According to a San Diego company that has taken part in numerous scientific modeling projects, the chance of another Carrington-type solar ejection hitting Earth over the next 10 years is 12 percent.
The space weather bill is designed to improve the nation’s ability to predict when dangerous bursts from the sun are headed toward Earth and to mitigate harm to both satellites and the energy grid.
One of the bill’s key provisions to assure adequate monitoring of space weather is by calling on the NOAA to plan for a backup for the nation’s only satellite currently sending imagery on space weather that affects the planet.
The Solar and Heliospheric Observatory, which was launched in 1995, has passed its projected design life, so if it breaks down, the nation would be unable to make accurate forecasts about space weather.

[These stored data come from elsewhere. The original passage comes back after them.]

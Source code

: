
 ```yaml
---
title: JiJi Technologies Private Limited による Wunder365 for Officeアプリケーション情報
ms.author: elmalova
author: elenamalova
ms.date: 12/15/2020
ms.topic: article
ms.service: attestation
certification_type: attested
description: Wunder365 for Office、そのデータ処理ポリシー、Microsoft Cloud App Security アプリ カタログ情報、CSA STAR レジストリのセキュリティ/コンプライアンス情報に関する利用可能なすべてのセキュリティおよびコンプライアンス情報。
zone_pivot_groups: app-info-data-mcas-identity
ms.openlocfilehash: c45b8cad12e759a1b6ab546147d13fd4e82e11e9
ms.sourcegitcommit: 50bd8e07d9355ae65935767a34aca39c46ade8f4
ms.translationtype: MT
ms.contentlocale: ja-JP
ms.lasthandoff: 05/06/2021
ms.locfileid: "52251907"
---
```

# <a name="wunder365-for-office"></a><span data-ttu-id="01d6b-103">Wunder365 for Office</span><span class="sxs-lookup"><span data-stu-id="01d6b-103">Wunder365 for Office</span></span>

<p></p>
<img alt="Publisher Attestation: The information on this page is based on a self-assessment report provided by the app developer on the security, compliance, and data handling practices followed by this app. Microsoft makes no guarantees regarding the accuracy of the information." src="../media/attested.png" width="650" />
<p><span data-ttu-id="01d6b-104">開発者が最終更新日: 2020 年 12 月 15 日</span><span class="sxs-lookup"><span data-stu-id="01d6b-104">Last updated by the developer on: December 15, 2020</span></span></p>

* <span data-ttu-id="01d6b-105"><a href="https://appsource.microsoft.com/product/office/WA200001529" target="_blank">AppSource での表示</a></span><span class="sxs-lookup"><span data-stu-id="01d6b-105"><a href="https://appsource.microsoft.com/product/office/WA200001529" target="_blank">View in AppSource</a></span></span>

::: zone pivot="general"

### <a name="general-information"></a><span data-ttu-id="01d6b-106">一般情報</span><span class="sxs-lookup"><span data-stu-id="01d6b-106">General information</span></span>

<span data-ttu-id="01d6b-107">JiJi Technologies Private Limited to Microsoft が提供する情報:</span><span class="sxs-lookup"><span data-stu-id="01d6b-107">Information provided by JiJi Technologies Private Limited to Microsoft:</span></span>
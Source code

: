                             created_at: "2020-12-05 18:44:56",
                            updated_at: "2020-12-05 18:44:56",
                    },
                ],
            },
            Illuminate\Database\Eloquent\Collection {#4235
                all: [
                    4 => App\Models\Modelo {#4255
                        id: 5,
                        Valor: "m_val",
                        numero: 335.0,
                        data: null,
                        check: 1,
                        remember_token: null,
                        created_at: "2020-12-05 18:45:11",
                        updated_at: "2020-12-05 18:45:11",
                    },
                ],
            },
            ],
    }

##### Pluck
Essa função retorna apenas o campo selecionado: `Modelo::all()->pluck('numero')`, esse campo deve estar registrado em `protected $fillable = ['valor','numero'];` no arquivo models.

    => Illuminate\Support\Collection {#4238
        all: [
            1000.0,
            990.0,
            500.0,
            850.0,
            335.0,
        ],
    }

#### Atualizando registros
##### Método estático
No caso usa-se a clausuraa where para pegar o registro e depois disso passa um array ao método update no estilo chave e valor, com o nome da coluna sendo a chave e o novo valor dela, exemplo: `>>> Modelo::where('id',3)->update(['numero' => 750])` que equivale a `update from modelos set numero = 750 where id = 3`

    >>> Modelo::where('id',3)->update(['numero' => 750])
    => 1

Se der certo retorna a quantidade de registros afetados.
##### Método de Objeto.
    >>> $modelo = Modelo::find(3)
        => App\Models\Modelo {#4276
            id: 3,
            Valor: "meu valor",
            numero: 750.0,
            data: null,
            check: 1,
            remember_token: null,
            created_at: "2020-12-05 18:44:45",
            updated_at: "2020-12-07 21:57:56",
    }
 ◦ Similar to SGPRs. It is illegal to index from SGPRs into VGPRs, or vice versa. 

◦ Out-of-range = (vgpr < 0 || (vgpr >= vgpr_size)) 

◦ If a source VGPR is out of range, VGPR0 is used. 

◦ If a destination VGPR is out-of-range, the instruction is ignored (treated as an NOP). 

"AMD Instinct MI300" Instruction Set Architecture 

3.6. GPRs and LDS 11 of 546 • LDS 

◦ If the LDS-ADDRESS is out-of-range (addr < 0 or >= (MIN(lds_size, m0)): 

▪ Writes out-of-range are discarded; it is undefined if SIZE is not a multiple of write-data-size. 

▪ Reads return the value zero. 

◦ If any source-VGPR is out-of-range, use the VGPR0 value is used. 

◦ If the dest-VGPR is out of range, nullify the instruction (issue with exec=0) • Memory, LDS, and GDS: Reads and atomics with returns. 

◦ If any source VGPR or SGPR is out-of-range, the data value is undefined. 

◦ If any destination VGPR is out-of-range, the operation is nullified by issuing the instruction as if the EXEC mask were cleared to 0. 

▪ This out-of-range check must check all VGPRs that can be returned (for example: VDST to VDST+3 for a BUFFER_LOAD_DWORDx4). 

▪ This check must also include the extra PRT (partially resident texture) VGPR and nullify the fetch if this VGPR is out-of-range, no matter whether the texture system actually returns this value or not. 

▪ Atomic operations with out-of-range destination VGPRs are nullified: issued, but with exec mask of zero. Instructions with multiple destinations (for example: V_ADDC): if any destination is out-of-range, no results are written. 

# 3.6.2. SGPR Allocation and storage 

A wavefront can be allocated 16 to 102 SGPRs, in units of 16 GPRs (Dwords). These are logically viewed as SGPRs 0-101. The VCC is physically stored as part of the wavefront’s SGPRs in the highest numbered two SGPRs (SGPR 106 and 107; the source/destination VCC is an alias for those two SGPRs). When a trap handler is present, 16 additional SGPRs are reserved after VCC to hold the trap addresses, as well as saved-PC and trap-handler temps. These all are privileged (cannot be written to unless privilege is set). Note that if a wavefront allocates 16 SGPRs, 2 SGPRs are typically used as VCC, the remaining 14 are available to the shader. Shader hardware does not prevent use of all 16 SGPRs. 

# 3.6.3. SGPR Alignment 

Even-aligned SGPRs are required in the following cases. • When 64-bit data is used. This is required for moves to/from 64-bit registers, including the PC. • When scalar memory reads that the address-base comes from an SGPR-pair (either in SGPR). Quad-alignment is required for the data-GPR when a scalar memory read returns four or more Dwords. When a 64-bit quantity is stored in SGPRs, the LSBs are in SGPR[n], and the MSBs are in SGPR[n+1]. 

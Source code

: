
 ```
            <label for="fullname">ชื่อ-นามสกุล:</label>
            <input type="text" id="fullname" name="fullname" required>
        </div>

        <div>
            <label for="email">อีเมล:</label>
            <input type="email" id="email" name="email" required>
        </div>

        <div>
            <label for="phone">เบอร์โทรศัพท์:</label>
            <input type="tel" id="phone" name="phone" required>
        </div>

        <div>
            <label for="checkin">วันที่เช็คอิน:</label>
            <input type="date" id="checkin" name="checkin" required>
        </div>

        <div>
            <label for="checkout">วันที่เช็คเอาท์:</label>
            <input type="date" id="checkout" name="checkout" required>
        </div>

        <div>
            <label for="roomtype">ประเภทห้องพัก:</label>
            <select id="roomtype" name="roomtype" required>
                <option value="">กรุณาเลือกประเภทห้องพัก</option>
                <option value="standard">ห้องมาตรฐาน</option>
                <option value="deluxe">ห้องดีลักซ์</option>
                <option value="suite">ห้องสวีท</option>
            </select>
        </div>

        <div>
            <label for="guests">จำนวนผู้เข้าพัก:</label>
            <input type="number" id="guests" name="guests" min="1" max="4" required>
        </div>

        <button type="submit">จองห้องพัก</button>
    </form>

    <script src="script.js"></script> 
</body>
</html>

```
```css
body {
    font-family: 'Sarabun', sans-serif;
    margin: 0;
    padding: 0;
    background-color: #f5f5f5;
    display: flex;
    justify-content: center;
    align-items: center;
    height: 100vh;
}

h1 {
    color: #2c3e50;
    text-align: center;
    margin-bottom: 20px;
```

Over the past week, the Senate Appropriations Committee voted in favor of NOAA’s efforts to enhance its space weather program by assembling two new satellites in the years ahead.
The bill also better defines the roles and responsibilities of NOAA, NASA, National Science Foundation, the Department of Defense and the Department of Homeland Security in dealing with the threat of highly charged space weather.
According to NASA, a geomagnetic storm less powerful than the Carrington Event knocked out the power grid in the Canadian province of Quebec in 1989, leading to a nine-hour power outage that affected six million people.
The space agency also reported that in 2012, a massive coronal mass ejection from the sun that could have disabled electronic devices and blacked out large areas narrowly missed the planet.
“Space weather is not science fiction,” Peters said. “If we do not prepare ourselves, the impact could be catastrophic.”
Extreme space weather can cause geomagnetically induced currents on Earth, leading to overloaded circuits, the melting of heavy-duty transformer components and power outages. Accurate predictions, however, allow the utility companies managing the grid to disconnect endangered transformers from the system until the solar storm passes.
Such coronal mass ejections of charged particles from the sun can take as long as three days to reach the Earth, but in some extreme cases the warning time might be as short as 15 hours, scientific studies have concluded.